§ Task instructions:
Wherever a line in the material contains the word "newcommand", copy that line.

§ Data for the task:
┌──

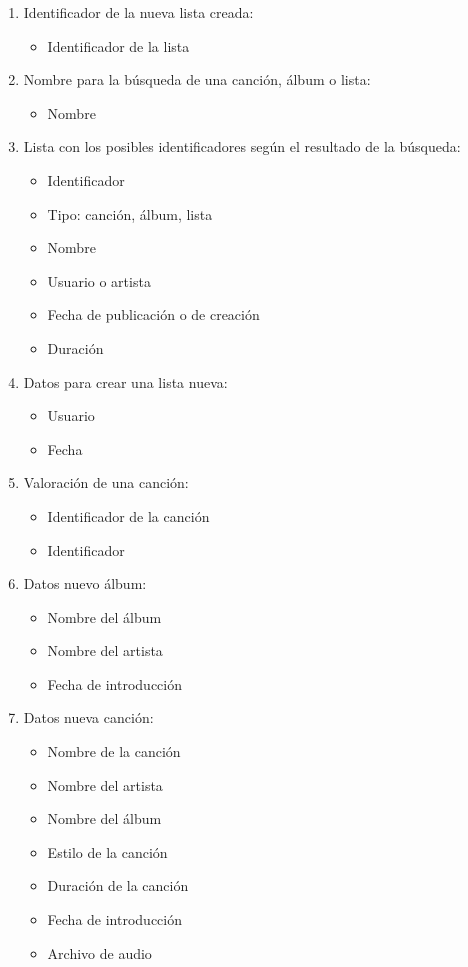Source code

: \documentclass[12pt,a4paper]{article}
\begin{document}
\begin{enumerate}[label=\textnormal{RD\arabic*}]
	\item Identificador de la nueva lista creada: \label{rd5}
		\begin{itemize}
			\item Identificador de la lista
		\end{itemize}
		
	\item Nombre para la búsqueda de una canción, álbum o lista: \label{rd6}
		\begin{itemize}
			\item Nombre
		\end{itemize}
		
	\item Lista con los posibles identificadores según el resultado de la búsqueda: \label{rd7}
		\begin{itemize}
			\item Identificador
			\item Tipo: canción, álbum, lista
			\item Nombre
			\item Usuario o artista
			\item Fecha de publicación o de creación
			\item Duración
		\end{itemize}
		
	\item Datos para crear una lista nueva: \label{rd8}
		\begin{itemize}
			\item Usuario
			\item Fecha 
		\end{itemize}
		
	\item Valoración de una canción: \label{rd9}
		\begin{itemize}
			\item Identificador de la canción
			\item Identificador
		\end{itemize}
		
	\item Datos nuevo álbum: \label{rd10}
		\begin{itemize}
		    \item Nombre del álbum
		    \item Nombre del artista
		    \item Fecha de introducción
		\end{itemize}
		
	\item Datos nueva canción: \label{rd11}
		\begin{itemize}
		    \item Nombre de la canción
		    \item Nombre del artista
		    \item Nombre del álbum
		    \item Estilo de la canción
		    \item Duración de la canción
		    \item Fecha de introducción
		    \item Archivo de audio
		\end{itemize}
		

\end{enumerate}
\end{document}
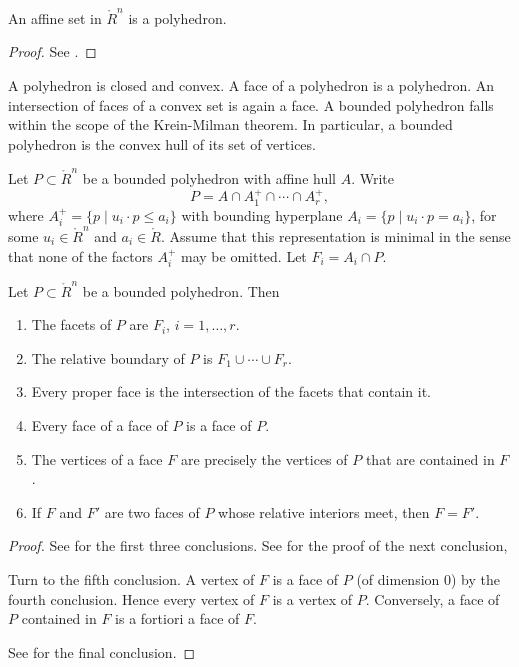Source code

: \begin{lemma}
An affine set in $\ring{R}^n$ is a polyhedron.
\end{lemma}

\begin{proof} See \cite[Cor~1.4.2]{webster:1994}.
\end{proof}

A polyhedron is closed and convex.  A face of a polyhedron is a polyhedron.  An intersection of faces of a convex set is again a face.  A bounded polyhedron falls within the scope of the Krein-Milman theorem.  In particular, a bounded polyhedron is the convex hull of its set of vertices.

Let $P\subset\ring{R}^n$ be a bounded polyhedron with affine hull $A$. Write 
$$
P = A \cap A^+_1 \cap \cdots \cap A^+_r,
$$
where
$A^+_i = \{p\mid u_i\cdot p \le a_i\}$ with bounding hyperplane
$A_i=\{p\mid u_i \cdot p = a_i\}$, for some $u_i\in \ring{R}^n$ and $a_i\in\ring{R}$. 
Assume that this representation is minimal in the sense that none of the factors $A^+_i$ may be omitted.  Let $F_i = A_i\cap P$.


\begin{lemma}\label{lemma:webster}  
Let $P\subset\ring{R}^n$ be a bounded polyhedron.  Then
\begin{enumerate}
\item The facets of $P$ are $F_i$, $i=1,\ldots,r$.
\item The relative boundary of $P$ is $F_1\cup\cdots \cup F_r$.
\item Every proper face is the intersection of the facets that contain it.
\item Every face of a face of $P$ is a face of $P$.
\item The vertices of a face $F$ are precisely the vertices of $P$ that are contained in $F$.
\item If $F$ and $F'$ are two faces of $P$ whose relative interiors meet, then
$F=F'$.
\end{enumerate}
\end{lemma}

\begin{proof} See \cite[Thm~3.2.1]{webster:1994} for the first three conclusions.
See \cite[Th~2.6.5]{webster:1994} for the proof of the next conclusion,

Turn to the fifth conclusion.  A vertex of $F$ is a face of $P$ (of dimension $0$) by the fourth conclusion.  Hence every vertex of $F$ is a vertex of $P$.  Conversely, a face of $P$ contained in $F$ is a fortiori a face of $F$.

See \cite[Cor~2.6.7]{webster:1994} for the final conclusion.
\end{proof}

└──
┌──

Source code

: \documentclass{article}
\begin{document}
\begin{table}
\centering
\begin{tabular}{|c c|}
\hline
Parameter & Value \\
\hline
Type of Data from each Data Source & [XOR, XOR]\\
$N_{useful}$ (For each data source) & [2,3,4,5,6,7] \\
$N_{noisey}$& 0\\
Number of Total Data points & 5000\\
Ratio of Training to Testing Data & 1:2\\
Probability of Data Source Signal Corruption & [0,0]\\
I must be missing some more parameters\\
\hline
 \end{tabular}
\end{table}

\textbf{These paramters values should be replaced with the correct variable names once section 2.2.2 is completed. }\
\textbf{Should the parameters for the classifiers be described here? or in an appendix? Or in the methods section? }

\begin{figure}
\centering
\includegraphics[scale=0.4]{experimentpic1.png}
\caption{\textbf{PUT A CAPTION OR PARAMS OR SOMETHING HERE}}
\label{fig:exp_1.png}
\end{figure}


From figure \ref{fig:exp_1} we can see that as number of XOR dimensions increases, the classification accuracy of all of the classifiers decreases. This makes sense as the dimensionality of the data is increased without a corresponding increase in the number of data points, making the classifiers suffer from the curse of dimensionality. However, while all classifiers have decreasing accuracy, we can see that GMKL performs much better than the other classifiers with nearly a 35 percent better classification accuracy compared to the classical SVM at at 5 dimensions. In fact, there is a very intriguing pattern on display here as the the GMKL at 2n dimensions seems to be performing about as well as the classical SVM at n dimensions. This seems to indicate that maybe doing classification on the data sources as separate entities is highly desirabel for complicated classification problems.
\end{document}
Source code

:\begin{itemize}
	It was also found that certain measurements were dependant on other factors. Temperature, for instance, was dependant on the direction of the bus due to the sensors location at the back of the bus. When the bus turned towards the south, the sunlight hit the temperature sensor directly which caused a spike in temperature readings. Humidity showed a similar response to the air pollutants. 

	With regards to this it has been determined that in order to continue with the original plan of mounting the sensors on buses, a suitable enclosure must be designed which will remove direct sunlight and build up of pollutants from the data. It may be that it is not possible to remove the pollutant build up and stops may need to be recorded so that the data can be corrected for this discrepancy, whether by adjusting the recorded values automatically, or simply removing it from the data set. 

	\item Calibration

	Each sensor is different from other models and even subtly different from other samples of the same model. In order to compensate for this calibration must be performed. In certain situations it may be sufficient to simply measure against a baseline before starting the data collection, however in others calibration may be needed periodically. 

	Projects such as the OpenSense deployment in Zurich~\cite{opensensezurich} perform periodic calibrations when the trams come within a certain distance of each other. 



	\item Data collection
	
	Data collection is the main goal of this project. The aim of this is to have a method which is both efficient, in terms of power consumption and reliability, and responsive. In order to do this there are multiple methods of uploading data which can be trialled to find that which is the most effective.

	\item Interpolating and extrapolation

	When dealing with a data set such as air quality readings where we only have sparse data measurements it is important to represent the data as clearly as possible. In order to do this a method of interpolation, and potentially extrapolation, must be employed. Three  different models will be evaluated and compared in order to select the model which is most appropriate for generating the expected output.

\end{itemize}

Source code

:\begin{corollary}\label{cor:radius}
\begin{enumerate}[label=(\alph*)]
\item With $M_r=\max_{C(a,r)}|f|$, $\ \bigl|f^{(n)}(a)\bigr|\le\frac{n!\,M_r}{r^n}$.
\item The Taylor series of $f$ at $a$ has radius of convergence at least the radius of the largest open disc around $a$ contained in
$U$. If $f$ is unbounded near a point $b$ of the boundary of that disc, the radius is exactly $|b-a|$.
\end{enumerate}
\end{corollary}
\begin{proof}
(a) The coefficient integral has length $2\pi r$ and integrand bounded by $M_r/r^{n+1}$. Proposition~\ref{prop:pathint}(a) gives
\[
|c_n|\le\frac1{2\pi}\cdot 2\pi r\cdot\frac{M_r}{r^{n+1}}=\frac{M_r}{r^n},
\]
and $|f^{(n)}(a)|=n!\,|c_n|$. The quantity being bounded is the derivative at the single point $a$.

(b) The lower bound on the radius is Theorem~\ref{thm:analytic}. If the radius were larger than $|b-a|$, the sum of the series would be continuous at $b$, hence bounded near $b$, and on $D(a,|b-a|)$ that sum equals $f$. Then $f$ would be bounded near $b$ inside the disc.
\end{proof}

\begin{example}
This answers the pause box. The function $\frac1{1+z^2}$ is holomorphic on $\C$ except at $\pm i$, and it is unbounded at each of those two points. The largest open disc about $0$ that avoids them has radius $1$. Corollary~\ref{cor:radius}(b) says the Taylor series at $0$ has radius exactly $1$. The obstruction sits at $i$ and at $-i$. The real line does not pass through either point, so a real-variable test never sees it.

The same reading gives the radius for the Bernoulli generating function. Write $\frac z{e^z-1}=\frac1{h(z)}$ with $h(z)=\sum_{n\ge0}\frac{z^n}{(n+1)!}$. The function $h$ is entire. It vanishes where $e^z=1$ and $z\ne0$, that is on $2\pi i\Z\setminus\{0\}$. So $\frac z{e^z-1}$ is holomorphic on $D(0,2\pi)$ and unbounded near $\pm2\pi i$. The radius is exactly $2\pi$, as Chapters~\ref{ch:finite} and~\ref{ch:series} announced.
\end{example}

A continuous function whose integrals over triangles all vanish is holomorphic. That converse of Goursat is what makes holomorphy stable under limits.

└──
┌──

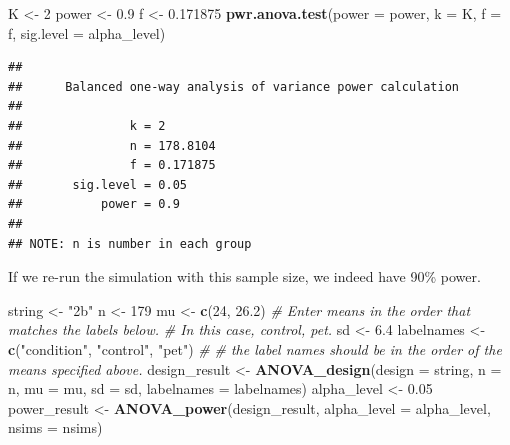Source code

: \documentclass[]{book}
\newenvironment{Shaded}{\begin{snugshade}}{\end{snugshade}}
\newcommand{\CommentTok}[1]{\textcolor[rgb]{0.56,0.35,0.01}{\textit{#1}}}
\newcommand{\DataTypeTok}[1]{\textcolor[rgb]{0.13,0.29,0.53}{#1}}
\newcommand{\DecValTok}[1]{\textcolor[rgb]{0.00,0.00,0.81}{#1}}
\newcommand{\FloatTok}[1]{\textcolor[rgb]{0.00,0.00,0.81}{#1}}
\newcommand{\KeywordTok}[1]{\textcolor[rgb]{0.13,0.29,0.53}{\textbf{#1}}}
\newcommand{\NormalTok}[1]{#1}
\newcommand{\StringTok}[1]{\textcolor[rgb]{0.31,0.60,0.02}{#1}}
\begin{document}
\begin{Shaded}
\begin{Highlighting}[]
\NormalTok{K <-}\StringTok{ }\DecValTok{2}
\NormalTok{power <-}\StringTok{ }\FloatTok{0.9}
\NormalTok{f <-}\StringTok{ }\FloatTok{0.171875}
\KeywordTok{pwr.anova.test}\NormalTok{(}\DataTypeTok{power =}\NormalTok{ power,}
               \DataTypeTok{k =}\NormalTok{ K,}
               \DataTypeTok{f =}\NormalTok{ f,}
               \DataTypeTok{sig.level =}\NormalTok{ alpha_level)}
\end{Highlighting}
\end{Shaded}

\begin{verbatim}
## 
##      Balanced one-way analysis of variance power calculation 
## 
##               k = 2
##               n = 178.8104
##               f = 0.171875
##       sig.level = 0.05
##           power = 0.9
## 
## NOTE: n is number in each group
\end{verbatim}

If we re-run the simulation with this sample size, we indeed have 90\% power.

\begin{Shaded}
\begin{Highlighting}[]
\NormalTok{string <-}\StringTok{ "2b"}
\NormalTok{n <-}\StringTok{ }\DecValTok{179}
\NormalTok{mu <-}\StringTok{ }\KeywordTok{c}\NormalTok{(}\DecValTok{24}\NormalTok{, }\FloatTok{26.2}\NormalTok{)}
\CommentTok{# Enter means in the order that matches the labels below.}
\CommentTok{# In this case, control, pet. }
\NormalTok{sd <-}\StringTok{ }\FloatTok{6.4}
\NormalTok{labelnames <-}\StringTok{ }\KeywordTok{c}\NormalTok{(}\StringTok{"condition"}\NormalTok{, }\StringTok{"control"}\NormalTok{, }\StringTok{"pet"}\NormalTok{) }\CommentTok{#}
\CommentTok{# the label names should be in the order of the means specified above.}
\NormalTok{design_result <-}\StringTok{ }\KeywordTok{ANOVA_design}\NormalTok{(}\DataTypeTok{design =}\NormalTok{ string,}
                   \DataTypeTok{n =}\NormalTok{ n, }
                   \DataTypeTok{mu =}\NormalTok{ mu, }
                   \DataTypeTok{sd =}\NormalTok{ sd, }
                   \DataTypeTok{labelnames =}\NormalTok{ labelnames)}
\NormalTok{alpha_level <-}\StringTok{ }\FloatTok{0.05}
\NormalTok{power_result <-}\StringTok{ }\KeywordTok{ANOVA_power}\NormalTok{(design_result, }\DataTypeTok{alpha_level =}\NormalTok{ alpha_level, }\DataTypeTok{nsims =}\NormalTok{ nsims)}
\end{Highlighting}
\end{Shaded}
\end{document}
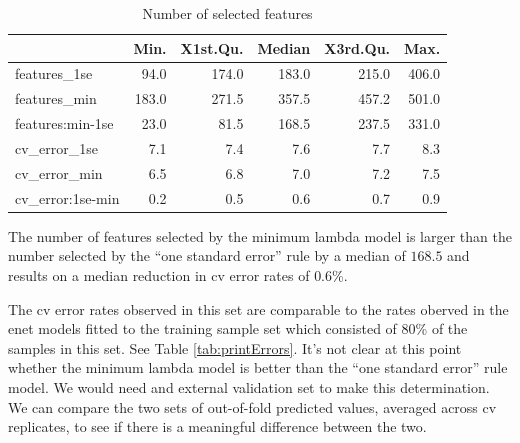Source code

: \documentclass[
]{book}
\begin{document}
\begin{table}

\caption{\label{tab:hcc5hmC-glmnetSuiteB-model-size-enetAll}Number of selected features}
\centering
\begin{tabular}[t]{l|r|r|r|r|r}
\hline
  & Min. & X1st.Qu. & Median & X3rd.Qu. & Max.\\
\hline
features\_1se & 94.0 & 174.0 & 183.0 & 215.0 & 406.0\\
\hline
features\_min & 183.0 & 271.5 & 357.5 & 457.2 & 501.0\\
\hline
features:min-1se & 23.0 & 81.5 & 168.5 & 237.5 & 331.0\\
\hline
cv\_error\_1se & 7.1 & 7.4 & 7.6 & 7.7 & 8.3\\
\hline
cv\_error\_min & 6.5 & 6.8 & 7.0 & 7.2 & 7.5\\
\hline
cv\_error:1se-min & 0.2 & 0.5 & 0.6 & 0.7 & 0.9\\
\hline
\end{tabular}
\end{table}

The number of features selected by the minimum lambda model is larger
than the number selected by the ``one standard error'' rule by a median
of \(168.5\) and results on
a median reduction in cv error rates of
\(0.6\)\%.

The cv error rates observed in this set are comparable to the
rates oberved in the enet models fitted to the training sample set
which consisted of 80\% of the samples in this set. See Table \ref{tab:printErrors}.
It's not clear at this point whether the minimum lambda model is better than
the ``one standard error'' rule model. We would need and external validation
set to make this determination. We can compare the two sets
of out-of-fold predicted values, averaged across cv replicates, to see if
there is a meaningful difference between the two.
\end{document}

└──

§ Answer to this problem:
\newcommand{\CommentTok}[1]{\textcolor[rgb]{0.56,0.35,0.01}{\textit{#1}}}
\newcommand{\DataTypeTok}[1]{\textcolor[rgb]{0.13,0.29,0.53}{#1}}
\newcommand{\DecValTok}[1]{\textcolor[rgb]{0.00,0.00,0.81}{#1}}
\newcommand{\FloatTok}[1]{\textcolor[rgb]{0.00,0.00,0.81}{#1}}
\newcommand{\KeywordTok}[1]{\textcolor[rgb]{0.13,0.29,0.53}{\textbf{#1}}}
\newcommand{\NormalTok}[1]{#1}
\newcommand{\StringTok}[1]{\textcolor[rgb]{0.31,0.60,0.02}{#1}}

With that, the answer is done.